Audrey Chapot propose de renouer avec la plurivactivé de nos ancêtres et de l’adapter à l’état de notre société en envisageant un « métier hybride ». Une occasion de « tomber le costume d’époque » pour « s’actualiser à soi » ?

Qui ne rêverait de « retrouver l’essentiel », à l’heure où nombre de professions se découvrent brutalement « non essentielles » ? Qui ne rêverait de renouer avec un sens profond sous l’apparence et l’écorce des choses ? Le « sens de l’essentiel », serait-ce une affaire d’anthropologue pour redécouvrir un nouveau « tenir-ensemble » dans une « société du mépris » minée par le déni de réalité et de reconnaissance?

Justement, Audrey Chapot se dit volontiers « anthropologue hybride ». Après un double cursus en ethnologie et en civilisation indienne dans l’Hexagone et en Allemagne (Heidelberg), complété par un master « Conseil en organisation » à l’Ecole de management de Lyon, elle crée en 2012 son activité d’aide à la réflexion et de consultation pour accompagner les personnes en transition de vie lors de cette bifurcation paradigmatique qui se précise  : « Je voulais travailler sur l’interculturalité en entreprise. J’ai été consultante interne sur des problématiques de réorganisation, de développement, et de stratégie en relations humaines. J’ai découvert que beaucoup de personnes actives savent faire bien plus que ce que nécessite leur poste de travail. Depuis que la division du travail et l’hyperspécialisation s’est instituée avec l’industrialisation massive de presque tous les champs du quotidien, il y a une perte de sens et de savoir-faire tant pour l’individu que pour l’entreprise. Sans oublier une perte de vision globale et une négation, au moins partielle, de l’intelligence humaine dans sa contribution pour l’activité et la communauté. »

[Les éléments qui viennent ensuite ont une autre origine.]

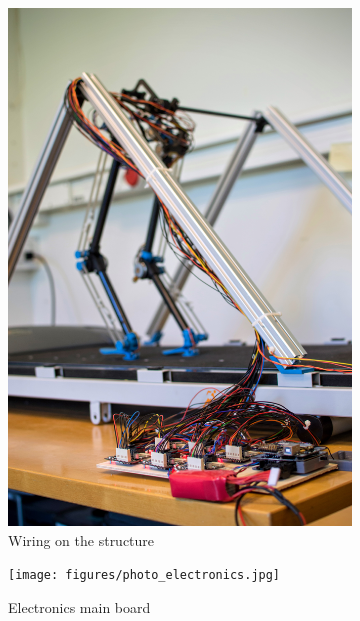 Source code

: \begin{figure}[ht]
\centering
  \begin{subfigure}[b]{0.4\textwidth}
    \includegraphics[width=\textwidth]{figures/photo_electronics_2.jpg}
    \caption{Wiring on the structure}
    \label{fig:electronics1}
  \end{subfigure}
  \begin{subfigure}[b]{0.4\textwidth}
    \texttt{[image: figures/photo\_electronics.jpg]}
    \caption{Electronics main board}
    \label{fig:electronics2}
  \end{subfigure}
  \begin{subfigure}[b]{0.4\textwidth}

\end{subfigure}
\end{figure}
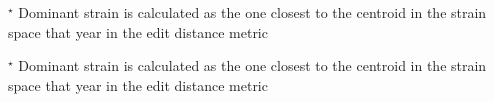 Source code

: 
\begin{table}\centering
{}\label{tabrec10}

\sffamily\fontsize{7}{8}\selectfont


\flushleft

\fontsize{7}{7}\selectfont
$^\star$ Dominant strain is calculated as the one closest to the centroid in the strain space that year in the edit distance metric
\end{table}


\begin{table}\centering
{}\label{tabrec11}

\sffamily\fontsize{7}{8}\selectfont


\flushleft

\fontsize{7}{7}\selectfont
$^\star$ Dominant strain is calculated as the one closest to the centroid in the strain space that year in the edit distance metric
\end{table}





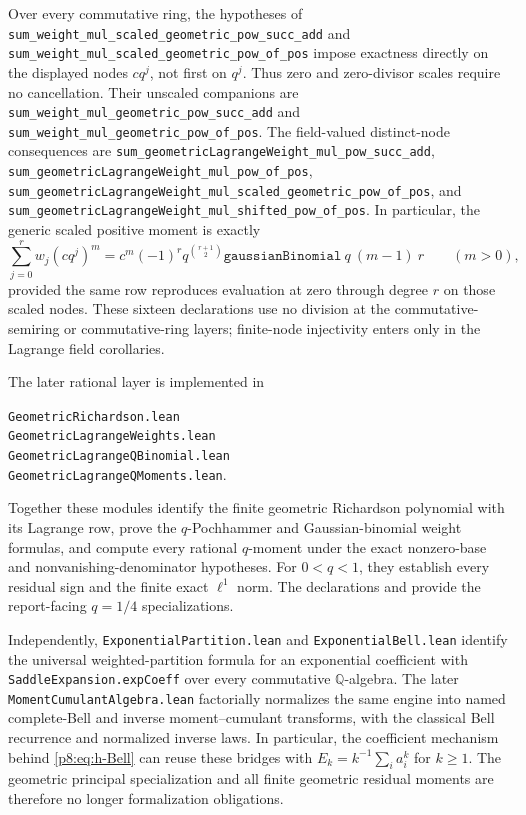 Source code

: \documentclass[11pt]{article}
\numberwithin{equation}{section}
\theoremstyle{definition}
\theoremstyle{remark}
\begin{document}
Over every commutative ring, the hypotheses of
\nolinkurl{sum_weight_mul_scaled_geometric_pow_succ_add} and
\nolinkurl{sum_weight_mul_scaled_geometric_pow_of_pos} impose exactness
directly on the displayed nodes \(c q^j\), not first on \(q^j\).  Thus zero
and zero-divisor scales require no cancellation.  Their unscaled companions
are \nolinkurl{sum_weight_mul_geometric_pow_succ_add} and
\nolinkurl{sum_weight_mul_geometric_pow_of_pos}.  The field-valued
distinct-node consequences are
\nolinkurl{sum_geometricLagrangeWeight_mul_pow_succ_add},
\nolinkurl{sum_geometricLagrangeWeight_mul_pow_of_pos},
\nolinkurl{sum_geometricLagrangeWeight_mul_scaled_geometric_pow_of_pos}, and
\nolinkurl{sum_geometricLagrangeWeight_mul_shifted_pow_of_pos}.  In particular,
the generic scaled positive moment is exactly
\[
 \sum_{j=0}^{r}w_j(cq^j)^m
 =c^m(-1)^r q^{\binom{r+1}{2}}
   \texttt{gaussianBinomial}\ q\ (m-1)\ r
 \qquad(m>0),
\]
provided the same row reproduces evaluation at zero through degree \(r\) on
those scaled nodes.  These sixteen declarations use no division at the
commutative-semiring or commutative-ring layers; finite-node injectivity enters
only in the Lagrange field corollaries.

The later rational layer is implemented in
\begin{center}
\texttt{GeometricRichardson.lean}\\
\texttt{GeometricLagrangeWeights.lean}\\
\texttt{GeometricLagrangeQBinomial.lean}\\
\texttt{GeometricLagrangeQMoments.lean}.
\end{center}
Together these modules identify the finite geometric Richardson polynomial
with its Lagrange row, prove the \(q\)-Pochhammer and Gaussian-binomial weight
formulas, and compute every rational \(q\)-moment
under the exact nonzero-base and nonvanishing-denominator hypotheses.  For
\(0<q<1\), they establish every residual sign and the finite exact
\(\ell^1\) norm.  The declarations
 and
 provide
the report-facing \(q=1/4\) specializations.

Independently,
\texttt{ExponentialPartition.lean} and
\texttt{ExponentialBell.lean} identify the universal weighted-partition
formula for an exponential coefficient with
\texttt{SaddleExpansion.expCoeff} over every commutative
\(\mathbb Q\)-algebra.  The later \texttt{MomentCumulantAlgebra.lean}
factorially normalizes the same engine into named complete-Bell and inverse
moment--cumulant transforms, with the classical Bell recurrence and
normalized inverse laws.  In particular, the coefficient mechanism behind
\eqref{p8:eq:h-Bell} can reuse these bridges with
\(E_k=k^{-1}\sum_i a_i^k\) for \(k\ge1\).  The geometric principal
specialization and all finite geometric residual moments are therefore no
longer formalization obligations.
\end{document}
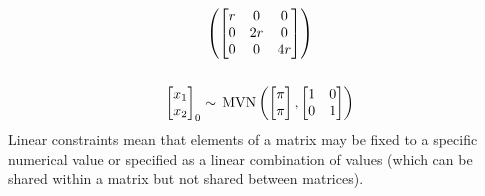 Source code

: \documentclass[]{article}
\def\MVN{\,\textup{\textrm{MVN}}}
\begin{document}
\begin{gather*}
\begin{pmatrix}
 \begin{bmatrix}r&0&0\\0&2r&0\\0&0&4r\end{bmatrix} \end{pmatrix}  \\
\\
\begin{bmatrix}x_1\\ x_2\end{bmatrix}_0 \sim \MVN\begin{pmatrix}\begin{bmatrix}\pi\\ \pi\end{bmatrix},\begin{bmatrix}1&0\\ 0&1\end{bmatrix} \end{pmatrix}
\end{gather*}
Linear constraints mean that elements of a matrix may be fixed to a specific numerical value or specified as a linear combination of values (which can be shared within a matrix but not shared between matrices).
\end{document}

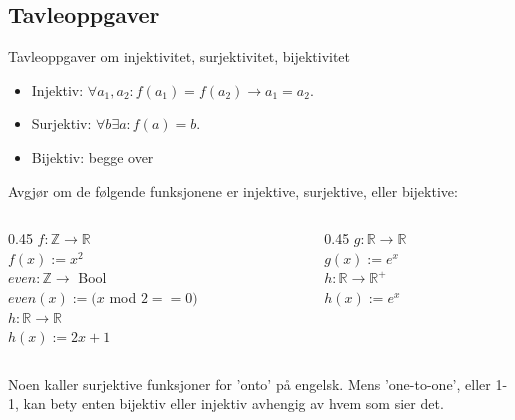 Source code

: \subsection{Tavleoppgaver}
\begin{frame}{Tavleoppgaver om injektivitet, surjektivitet, bijektivitet}
    \begin{itemize}
        \item Injektiv:  $\forall a_1, a_2 : f(a_1) = f(a_2) \rightarrow a_1 = a_2$.\\
        \item Surjektiv: $\forall b \exists a : f(a) = b$.\\
        \item Bijektiv: begge over \\
    \end{itemize}
    \pause
    \begin{block}{Avgjør om de følgende funksjonene er injektive, surjektive, eller bijektive:}
        \begin{columns}
            \begin{column}{0.45\textwidth}
                $f : \mathbb{Z} \rightarrow \mathbb{R}$\\
                $f(x) := x^2$\\[1mm]
                \pause
                $even : \mathbb{Z} \rightarrow $ Bool\\
                $even(x) := (x$ mod $2 == 0)$\\[1mm]
                \pause
                $h : \mathbb{R} \rightarrow \mathbb{R}$\\
                $h(x) := 2x + 1$\\[1mm]
            \end{column}
            \pause
            \begin{column}{0.45\textwidth}
                $g : \mathbb{R} \rightarrow \mathbb{R}$\\
                $g(x) := e^x$\\[1mm]
                \pause
                $h : \mathbb{R} \rightarrow \mathbb{R}^+$\\
                $h(x) := e^x$
            \end{column}
        \end{columns}
    \end{block}
    \pause
    Noen kaller surjektive funksjoner for 'onto' på engelsk. Mens 'one-to-one', eller 1-1, kan bety enten bijektiv eller injektiv avhengig av hvem som sier det.
\end{frame} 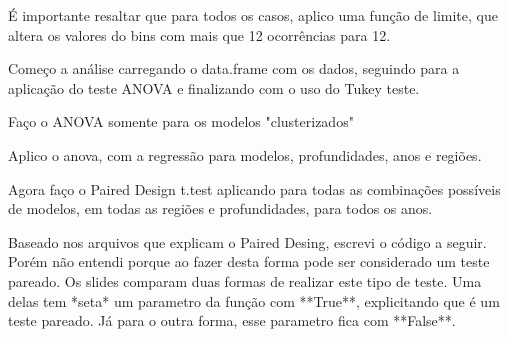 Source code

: É importante resaltar que para todos os casos, aplico uma função de limite, que altera os valores do bins com mais que 12 ocorrências para 12.

Começo a análise carregando o data.frame com os dados, seguindo para a aplicação do teste ANOVA e finalizando com o uso do Tukey teste.


Faço o ANOVA somente para os modelos "clusterizados"

Aplico o anova, com a regressão para modelos, profundidades, anos e regiões.

Agora faço o Paired Design t.test aplicando para todas as combinações possíveis de modelos, em todas as regiões e profundidades, para todos os anos.

Baseado nos arquivos que explicam o Paired Desing, escrevi o código a seguir. Porém não entendi porque ao fazer desta forma pode ser considerado um teste pareado. Os slides comparam duas formas de realizar este tipo de teste. Uma delas tem 
*seta* um parametro da função com **True**, explicitando que é um teste pareado. Já para o outra forma, esse parametro fica com **False**.

%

Cette « envie de créer des liens »

Dans son livre auto-édité, Audrey Chapot développe la notion de touche-à-tout face à une conception linéaire, économiste, instrumentale et mécaniste de l’existence fort partagée dans une société de masse qui persiste à s’ignorer en sursis : « Nos ancêtres étaient « naturellement » des touche-à—tout et des slasheurs, c’est-à-dire des personnes qui exerçaient plusieurs activités simultanément. Ainsi, un informaticien salarié en semaine peut s’investir dans la pâtisserie à emporter le week-end… La normalité de nos aïeux, c’était la pluriactivité qui s’exprimait individuellement et collectivement au sein d’une communauté, d’un village ou d’une corporation.  Autrefois, le cumul de plusieurs savoir-faire et activités n’était pas considéré comme relevant d’une éventuelle « instabilité »… S’il y a aujourd’hui tant de crises existentielles, de burn out ou de désirs de reconversion, c’est parce que l’organisation actuelle ne correspond pas à notre nature ancienne et profonde. Elle convenait à la société industrielle qui avait besoin de main d’oeuvre à un stade de son développement orienté vers la consommation de masse. Tout ça ne fait plus sens et nous a éloigné des modes de fonctionnement « naturels » de tous les êtres vivants. Nous sommes vampirisés par la société industrielle, nous subissons cette hyperindustrialisation et une réification de nos vies enfermées dans des spécialisations étriquées. Nous ne disposons pas d’assez de choix et nous avons oublié les logiques organiques naturelles. »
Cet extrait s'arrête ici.